→ **WHAT THIS TASK INVOLVES**
Among the lines below, list those containing the string "project".

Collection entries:
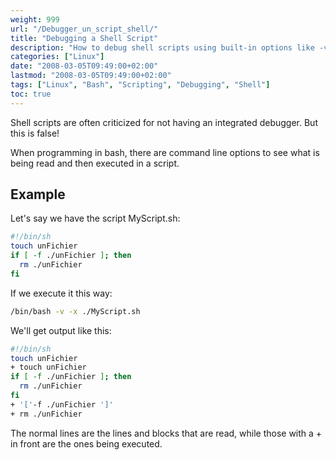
 ```yaml
---
weight: 999
url: "/Debugger_un_script_shell/"
title: "Debugging a Shell Script"
description: "How to debug shell scripts using built-in options like -v and -x to trace execution and understand script behavior."
categories: ["Linux"]
date: "2008-03-05T09:49:00+02:00"
lastmod: "2008-03-05T09:49:00+02:00"
tags: ["Linux", "Bash", "Scripting", "Debugging", "Shell"]
toc: true
---
```


Shell scripts are often criticized for not having an integrated debugger. But this is false!

When programming in bash, there are command line options to see what is being read and then executed in a script.

## Example

Let's say we have the script MyScript.sh:

```bash
#!/bin/sh
touch unFichier
if [ -f ./unFichier ]; then
  rm ./unFichier
fi
```

If we execute it this way:

```bash
/bin/bash -v -x ./MyScript.sh
```

We'll get output like this:

```bash
#!/bin/sh
touch unFichier
+ touch unFichier
if [ -f ./unFichier ]; then
  rm ./unFichier
fi
+ '['-f ./unFichier ']'
+ rm ./unFichier
```

The normal lines are the lines and blocks that are read, while those with a + in front are the ones being executed.
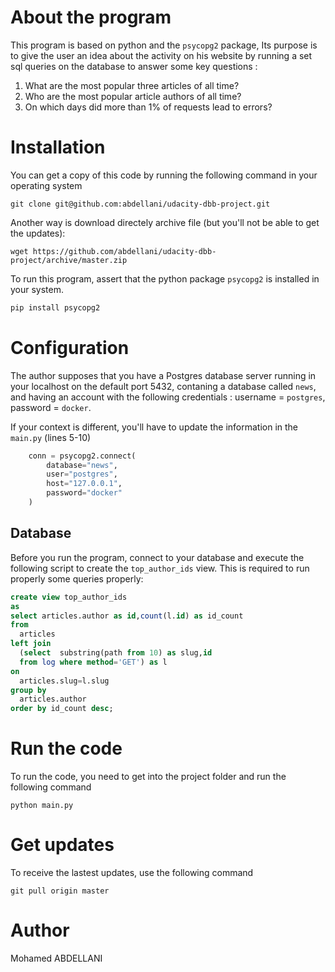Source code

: # About the program
This program is based on python and the `psycopg2` package, Its purpose is to give the user an idea about the activity on his website by running a set sql queries on the database to answer some key questions :
1. What are the most popular three articles of all time?
2. Who are the most popular article authors of all time?
3. On which days did more than 1% of requests lead to errors?
# Installation 
You can get a copy of this code by running the following command in your operating system
```
git clone git@github.com:abdellani/udacity-dbb-project.git
```
Another way is download directely archive file (but you'll not be able to get the updates): 
```
wget https://github.com/abdellani/udacity-dbb-project/archive/master.zip
```
To run this program, assert that the python package `psycopg2` is installed in your system.
```bash
pip install psycopg2
```
# Configuration 
The author supposes that you have a Postgres database server running in your localhost on the default port 5432, contaning a database called `news`, and having an account with the following credentials : username = `postgres`, password = `docker`.

If your context is different, you'll have to update the information in the `main.py` (lines 5-10)
```python
    conn = psycopg2.connect(
        database="news",
        user="postgres",
        host="127.0.0.1",
        password="docker"
    )
``` 
## Database
Before you run the program, connect to your database and execute the following script to create the `top_author_ids` view. This is required to run properly some queries properly:
```SQL
create view top_author_ids
as
select articles.author as id,count(l.id) as id_count
from
  articles
left join
  (select  substring(path from 10) as slug,id
  from log where method='GET') as l
on
  articles.slug=l.slug
group by
  articles.author
order by id_count desc;
```
# Run the code
To run the code, you need to get into the project folder and run the following command
```
python main.py
```
# Get updates
To receive the lastest updates, use the following command
```
git pull origin master
```
# Author
Mohamed ABDELLANI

→ **RESPONSE TO THIS TASK**
git clone git@github.com:abdellani/udacity-dbb-project.git
wget https://github.com/abdellani/udacity-dbb-project/archive/master.zip
To run the code, you need to get into the project folder and run the following command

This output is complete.